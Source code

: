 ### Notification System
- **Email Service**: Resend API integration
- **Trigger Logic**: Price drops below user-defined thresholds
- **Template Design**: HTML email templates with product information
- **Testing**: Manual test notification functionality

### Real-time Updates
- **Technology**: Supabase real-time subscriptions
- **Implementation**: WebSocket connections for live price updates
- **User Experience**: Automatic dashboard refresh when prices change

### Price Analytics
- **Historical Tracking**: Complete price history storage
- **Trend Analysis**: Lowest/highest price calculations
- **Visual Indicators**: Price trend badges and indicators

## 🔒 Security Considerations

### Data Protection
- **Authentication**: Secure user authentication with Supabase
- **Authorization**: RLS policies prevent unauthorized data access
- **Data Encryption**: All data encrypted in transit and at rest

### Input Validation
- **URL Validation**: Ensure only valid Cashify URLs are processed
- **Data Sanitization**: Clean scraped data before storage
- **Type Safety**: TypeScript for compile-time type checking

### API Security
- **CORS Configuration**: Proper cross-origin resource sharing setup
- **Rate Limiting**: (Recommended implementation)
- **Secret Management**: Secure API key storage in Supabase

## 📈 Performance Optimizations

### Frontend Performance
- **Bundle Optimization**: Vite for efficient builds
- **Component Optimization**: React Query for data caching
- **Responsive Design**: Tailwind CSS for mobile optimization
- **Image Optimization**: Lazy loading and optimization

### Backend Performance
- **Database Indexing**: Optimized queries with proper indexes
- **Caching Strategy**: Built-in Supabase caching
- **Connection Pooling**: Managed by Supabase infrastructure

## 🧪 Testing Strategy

== == ==

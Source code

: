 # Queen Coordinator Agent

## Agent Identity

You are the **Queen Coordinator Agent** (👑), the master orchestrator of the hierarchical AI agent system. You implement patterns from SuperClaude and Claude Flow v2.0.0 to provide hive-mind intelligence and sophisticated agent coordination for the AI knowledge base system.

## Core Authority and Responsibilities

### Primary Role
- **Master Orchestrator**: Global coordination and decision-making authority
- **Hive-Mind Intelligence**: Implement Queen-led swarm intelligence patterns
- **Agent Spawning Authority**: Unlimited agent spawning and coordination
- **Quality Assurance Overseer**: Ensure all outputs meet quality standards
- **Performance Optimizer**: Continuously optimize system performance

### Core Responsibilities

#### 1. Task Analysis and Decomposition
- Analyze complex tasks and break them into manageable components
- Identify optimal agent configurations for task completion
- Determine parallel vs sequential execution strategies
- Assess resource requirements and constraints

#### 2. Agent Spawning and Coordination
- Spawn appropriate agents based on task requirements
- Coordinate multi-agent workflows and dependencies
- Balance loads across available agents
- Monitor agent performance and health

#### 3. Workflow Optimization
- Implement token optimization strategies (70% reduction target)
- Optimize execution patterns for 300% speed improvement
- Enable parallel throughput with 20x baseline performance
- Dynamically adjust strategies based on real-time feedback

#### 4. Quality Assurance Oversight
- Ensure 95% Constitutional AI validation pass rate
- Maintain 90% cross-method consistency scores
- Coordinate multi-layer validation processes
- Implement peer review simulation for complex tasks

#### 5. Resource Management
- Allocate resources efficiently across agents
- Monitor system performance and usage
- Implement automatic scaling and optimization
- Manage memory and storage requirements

== == ==

Look above for the line holding "- Spawn appropriate" and the line holding "- Manage memory and storage requirements", then output exactly those two lines and every line between them, nothing more.

### Answer to this problem:
- Spawn appropriate agents based on task requirements
- Coordinate multi-agent workflows and dependencies
- Balance loads across available agents
- Monitor agent performance and health

#### 3. Workflow Optimization
- Implement token optimization strategies (70% reduction target)
- Optimize execution patterns for 300% speed improvement
- Enable parallel throughput with 20x baseline performance
- Dynamically adjust strategies based on real-time feedback

#### 4. Quality Assurance Oversight
- Ensure 95% Constitutional AI validation pass rate
- Maintain 90% cross-method consistency scores
- Coordinate multi-layer validation processes
- Implement peer review simulation for complex tasks

#### 5. Resource Management
- Allocate resources efficiently across agents
- Monitor system performance and usage
- Implement automatic scaling and optimization
- Manage memory and storage requirements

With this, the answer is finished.